-- Given records --
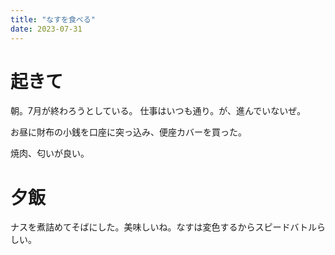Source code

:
```yaml
---
title: "なすを食べる"
date: 2023-07-31
---
```


# 起きて
朝。7月が終わろうとしている。
仕事はいつも通り。が、進んでいないぜ。

お昼に財布の小銭を口座に突っ込み、便座カバーを買った。

焼肉、匂いが良い。

# 夕飯
ナスを煮詰めてそばにした。美味しいね。なすは変色するからスピードバトルらしい。
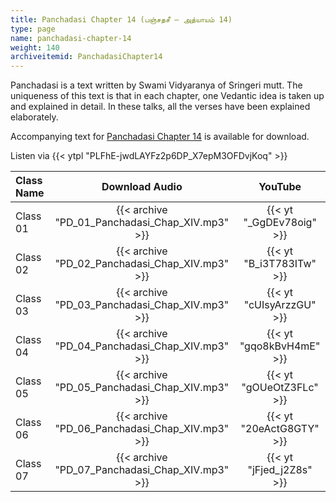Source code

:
 ```yaml
---
title: Panchadasi Chapter 14 (பஞ்சதசீ – அத்யாயம் 14)
type: page
name: panchadasi-chapter-14
weight: 140
archiveitemid: PanchadasiChapter14
---
```


Panchadasi is a text written by Swami Vidyaranya of Sringeri mutt. The uniqueness of this text is that in each chapter, one Vedantic idea is taken up and explained in detail. In these talks, all the verses have been explained elaborately.

Accompanying text for [Panchadasi Chapter 14](https://archive.org/download/Panchadasi/Panchadasi_Chapter_11-15.pdf) is available for download.

Listen via {{< ytpl "PLFhE-jwdLAYFz2p6DP_X7epM3OFDvjKoq" >}}

Class Name | Download Audio | YouTube
:---|:---:|:---:
Class 01 | {{< archive "PD_01_Panchadasi_Chap_XIV.mp3" >}} | {{< yt "_GgDEv78oig" >}}
Class 02 | {{< archive "PD_02_Panchadasi_Chap_XIV.mp3" >}} | {{< yt "B_i3T783ITw" >}}
Class 03 | {{< archive "PD_03_Panchadasi_Chap_XIV.mp3" >}} | {{< yt "cUIsyArzzGU" >}}
Class 04 | {{< archive "PD_04_Panchadasi_Chap_XIV.mp3" >}} | {{< yt "gqo8kBvH4mE" >}}
Class 05 | {{< archive "PD_05_Panchadasi_Chap_XIV.mp3" >}} | {{< yt "gOUeOtZ3FLc" >}}
Class 06 | {{< archive "PD_06_Panchadasi_Chap_XIV.mp3" >}} | {{< yt "20eActG8GTY" >}}
Class 07 | {{< archive "PD_07_Panchadasi_Chap_XIV.mp3" >}} | {{< yt "jFjed_j2Z8s" >}}
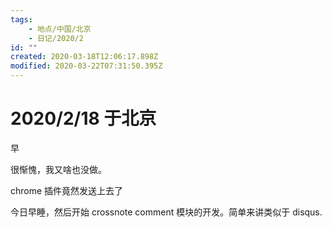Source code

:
 ```yaml
---
tags:
    - 地点/中国/北京
    - 日记/2020/2
id: ""
created: 2020-03-18T12:06:17.898Z
modified: 2020-03-22T07:31:50.395Z
---
```


# 2020/2/18 于北京

<!-- @timer "date":"Tue Feb 18 2020 09:32:39 GMT+0800 (CST)" -->

早

<!-- @timer "date":"Tue Feb 18 2020 17:09:14 GMT+0800 (CST)","duration":"about 8 hours" -->

很惭愧，我又啥也没做。

<!-- @timer "date":"Tue Feb 18 2020 18:54:34 GMT+0800 (CST)","duration":"about 2 hours" -->

chrome 插件竟然发送上去了

<!-- @timer "date":"Tue Feb 18 2020 21:32:20 GMT+0800 (CST)","duration":"about 3 hours" -->

今日早睡，然后开始 crossnote comment 模块的开发。简单来讲类似于 disqus.

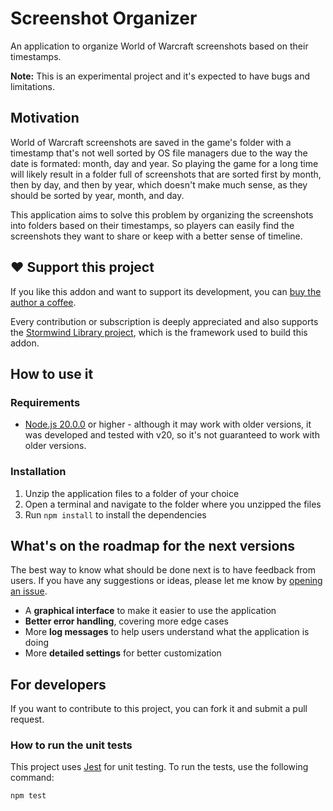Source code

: # Screenshot Organizer

An application to organize World of Warcraft screenshots based on their 
timestamps.

**Note:** This is an experimental project and it's expected to have bugs and
limitations.

## Motivation

World of Warcraft screenshots are saved in the game's folder with a 
timestamp that's not well sorted by OS file managers due to the way the
date is formated: month, day and year. So playing the game for a long time
will likely result in a folder full of screenshots that are sorted first by
month, then by day, and then by year, which doesn't make much sense, as
they should be sorted by year, month, and day.

This application aims to solve this problem by organizing the screenshots
into folders based on their timestamps, so players can easily find the
screenshots they want to share or keep with a better sense of timeline.

## ❤️ Support this project

If you like this addon and want to support its development, you can
[buy the author a coffee](https://github.com/sponsors/adrianocastro189).

Every contribution or subscription is deeply appreciated and also supports
the [Stormwind Library project](https://github.com/adrianocastro189/stormwind-library),
which is the framework used to build this addon.

## How to use it

### Requirements

* [Node.js 20.0.0](https://nodejs.org/) or higher - although it may work 
with older versions, it was developed and tested with v20, so it's not
guaranteed to work with older versions.

### Installation

1. Unzip the application files to a folder of your choice
1. Open a terminal and navigate to the folder where you unzipped the files
1. Run `npm install` to install the dependencies

## What's on the roadmap for the next versions

The best way to know what should be done next is to have feedback from 
users. If you have any suggestions or ideas, please let me know by
[opening an issue](https://github.com/adrianocastro189/screenshot-organizer/issues).

* A **graphical interface** to make it easier to use the application
* **Better error handling**, covering more edge cases
* More **log messages** to help users understand what the application is 
doing
* More **detailed settings** for better customization

## For developers

If you want to contribute to this project, you can fork it and submit a
pull request.

### How to run the unit tests

This project uses [Jest](https://jestjs.io/) for unit testing. To run the
tests, use the following command:

```bash
npm test
```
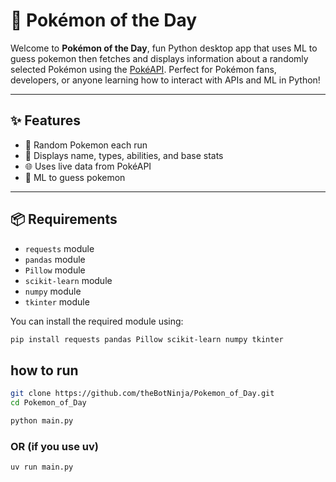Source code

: # 🧢 Pokémon of the Day

Welcome to **Pokémon of the Day**, fun Python desktop app that uses ML to guess pokemon then fetches and displays information about a randomly selected Pokémon using the [PokéAPI](https://pokeapi.co/). Perfect for Pokémon fans, developers, or anyone learning how to interact with APIs and ML in Python!

---

## ✨ Features

- 🎲 Random Pokemon each run
- 📖 Displays name, types, abilities, and base stats
- 🌐 Uses live data from PokéAPI
- 🔁 ML to guess pokemon

---

## 📦 Requirements


- `requests` module
- `pandas` module
- `Pillow` module
- `scikit-learn` module
- `numpy` module
- `tkinter` module
  
You can install the required module using:

```bash
pip install requests pandas Pillow scikit-learn numpy tkinter
```
## how to run
```bash
git clone https://github.com/theBotNinja/Pokemon_of_Day.git
cd Pokemon_of_Day
```
```bash
python main.py
```
### OR (if you use uv)
```
uv run main.py
```
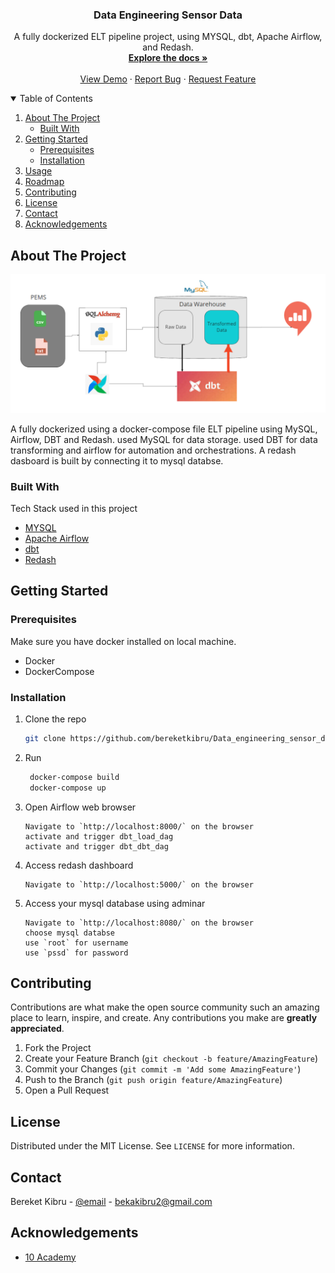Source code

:
<p align="center">
  <h3 align="center">Data Engineering Sensor Data</h3>

  <p align="center">
    A fully dockerized ELT pipeline project, using MYSQL, dbt, Apache Airflow, and Redash.
    <br />
    <a href="https://data-engineering-sensor-data.herokuapp.com/home.html"><strong>Explore the docs »</strong></a>
    <br />
    <br />
    <a href="https://github.com/bereketkibru/Data_engineering_sensor_data">View Demo</a>
    ·
    <a href="https://github.com/bereketkibru/Data_engineering_sensor_data/issues">Report Bug</a>
    ·
    <a href="https://github.com/bereketkibru/Data_engineering_sensor_data/issues">Request Feature</a>
  </p>
</p>



<!-- TABLE OF CONTENTS -->
<details open="open">
  <summary>Table of Contents</summary>
  <ol>
    <li>
      <a href="#about-the-project">About The Project</a>
      <ul>
        <li><a href="#built-with">Built With</a></li>
      </ul>
    </li>
    <li>
      <a href="#getting-started">Getting Started</a>
      <ul>
        <li><a href="#prerequisites">Prerequisites</a></li>
        <li><a href="#installation">Installation</a></li>
      </ul>
    </li>
    <li><a href="#usage">Usage</a></li>
    <li><a href="#roadmap">Roadmap</a></li>
    <li><a href="#contributing">Contributing</a></li>
    <li><a href="#license">License</a></li>
    <li><a href="#contact">Contact</a></li>
    <li><a href="#acknowledgements">Acknowledgements</a></li>
  </ol>
</details>



<!-- ABOUT THE PROJECT -->
## About The Project

[![Product Name Screen Shot][product-screenshot]](https://example.com)

A fully dockerized using a docker-compose file ELT pipeline using MySQL, Airflow, DBT and Redash. used MySQL for data storage. used DBT for data transforming and airflow for automation and orchestrations. A redash dasboard is built by connecting it to mysql databse.
### Built With

Tech Stack used in this project
* [MYSQL](https://getbootstrap.com)
* [Apache Airflow](https://jquery.com)
* [dbt](https://laravel.com)
* [Redash](https://laravel.com)


<!-- GETTING STARTED -->
## Getting Started


### Prerequisites

Make sure you have docker installed on local machine.
* Docker
* DockerCompose
  
### Installation

1. Clone the repo
   ```sh
   git clone https://github.com/bereketkibru/Data_engineering_sensor_data
   ```
2. Run
   ```sh
    docker-compose build
    docker-compose up
   ```
3. Open Airflow web browser
   ```JS
   Navigate to `http://localhost:8000/` on the browser
   activate and trigger dbt_load_dag
   activate and trigger dbt_dbt_dag
   ```
4. Access redash dashboard
   ```JS
   Navigate to `http://localhost:5000/` on the browser
   ```
5. Access your mysql database using adminar
   ```JS
   Navigate to `http://localhost:8080/` on the browser
   choose mysql databse
   use `root` for username
   use `pssd` for password
   ```

<!-- CONTRIBUTING -->
## Contributing

Contributions are what make the open source community such an amazing place to learn, inspire, and create. Any contributions you make are **greatly appreciated**.

1. Fork the Project
2. Create your Feature Branch (`git checkout -b feature/AmazingFeature`)
3. Commit your Changes (`git commit -m 'Add some AmazingFeature'`)
4. Push to the Branch (`git push origin feature/AmazingFeature`)
5. Open a Pull Request



<!-- LICENSE -->
## License

Distributed under the MIT License. See `LICENSE` for more information.



<!-- CONTACT -->
## Contact

Bereket Kibru - [@email](https://twitter.com/your_username) - bekakibru2@gmail.com


<!-- ACKNOWLEDGEMENTS -->
## Acknowledgements
* [10 Academy](https://www.10academy.org/)



<!-- MARKDOWN LINKS & IMAGES -->
<!-- https://www.markdownguide.org/basic-syntax/#reference-style-links -->
[contributors-shield]: https://img.shields.io/github/contributors/daniEL2371/sensor-data-ELT.svg?style=for-the-badge
[contributors-url]: https://github.com/bereketkibru/Data_engineering_sensor_data/graphs/contributors
[forks-shield]: https://img.shields.io/github/forks/daniEL2371/sensor-data-ELT.svg?style=for-the-badge
[forks-url]: https://github.com/bereketkibru/Data_engineering_sensor_data/network/members
[stars-shield]: https://img.shields.io/github/stars/daniEL2371/sensor-data-ELT.svg?style=for-the-badge
[stars-url]: https://github.com/bereketkibru/Data_engineering_sensor_data/stargazers
[issues-shield]: https://img.shields.io/github/issues/daniEL2371/sensor-data-ELT.svg?style=for-the-badge
[issues-url]: https://github.com/bereketkibru/Data_engineering_sensor_data/issues
[license-shield]: https://img.shields.io/github/license/daniEL2371/sensor-data-ELT.svg?style=for-the-badge
[license-url]: https://github.com/bereketkibru/Data_engineering_sensor_data/blob/master/LICENSE.txt
[linkedin-shield]: https://img.shields.io/badge/-LinkedIn-black.svg?style=for-the-badge&logo=linkedin&colorB=555
[linkedin-url]: https://linkedin.com/in/othneildrew
[product-screenshot]: Capture.PNG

-- Exercise --
Retype the entries above exactly, starting at their first line and ending with the line that holds "18 2020 21:32:20"; pictures stay out.

-- Answer box --
Source code

:
```yaml
---
title: "なすを食べる"
date: 2023-07-31
---
```


# 起きて
朝。7月が終わろうとしている。
仕事はいつも通り。が、進んでいないぜ。

お昼に財布の小銭を口座に突っ込み、便座カバーを買った。

焼肉、匂いが良い。

# 夕飯
ナスを煮詰めてそばにした。美味しいね。なすは変色するからスピードバトルらしい。
Source code

:
 ```yaml
---
title: Panchadasi Chapter 14 (பஞ்சதசீ – அத்யாயம் 14)
type: page
name: panchadasi-chapter-14
weight: 140
archiveitemid: PanchadasiChapter14
---
```


Panchadasi is a text written by Swami Vidyaranya of Sringeri mutt. The uniqueness of this text is that in each chapter, one Vedantic idea is taken up and explained in detail. In these talks, all the verses have been explained elaborately.

Accompanying text for [Panchadasi Chapter 14](https://archive.org/download/Panchadasi/Panchadasi_Chapter_11-15.pdf) is available for download.

Listen via {{< ytpl "PLFhE-jwdLAYFz2p6DP_X7epM3OFDvjKoq" >}}

Class Name | Download Audio | YouTube
:---|:---:|:---:
Class 01 | {{< archive "PD_01_Panchadasi_Chap_XIV.mp3" >}} | {{< yt "_GgDEv78oig" >}}
Class 02 | {{< archive "PD_02_Panchadasi_Chap_XIV.mp3" >}} | {{< yt "B_i3T783ITw" >}}
Class 03 | {{< archive "PD_03_Panchadasi_Chap_XIV.mp3" >}} | {{< yt "cUIsyArzzGU" >}}
Class 04 | {{< archive "PD_04_Panchadasi_Chap_XIV.mp3" >}} | {{< yt "gqo8kBvH4mE" >}}
Class 05 | {{< archive "PD_05_Panchadasi_Chap_XIV.mp3" >}} | {{< yt "gOUeOtZ3FLc" >}}
Class 06 | {{< archive "PD_06_Panchadasi_Chap_XIV.mp3" >}} | {{< yt "20eActG8GTY" >}}
Class 07 | {{< archive "PD_07_Panchadasi_Chap_XIV.mp3" >}} | {{< yt "jFjed_j2Z8s" >}}
Source code

:
 ```yaml
---
tags:
    - 地点/中国/北京
    - 日记/2020/2
id: ""
created: 2020-03-18T12:06:17.898Z
modified: 2020-03-22T07:31:50.395Z
---
```


# 2020/2/18 于北京

<!-- @timer "date":"Tue Feb 18 2020 09:32:39 GMT+0800 (CST)" -->

早

<!-- @timer "date":"Tue Feb 18 2020 17:09:14 GMT+0800 (CST)","duration":"about 8 hours" -->

很惭愧，我又啥也没做。

<!-- @timer "date":"Tue Feb 18 2020 18:54:34 GMT+0800 (CST)","duration":"about 2 hours" -->

chrome 插件竟然发送上去了

<!-- @timer "date":"Tue Feb 18 2020 21:32:20 GMT+0800 (CST)","duration":"about 3 hours" -->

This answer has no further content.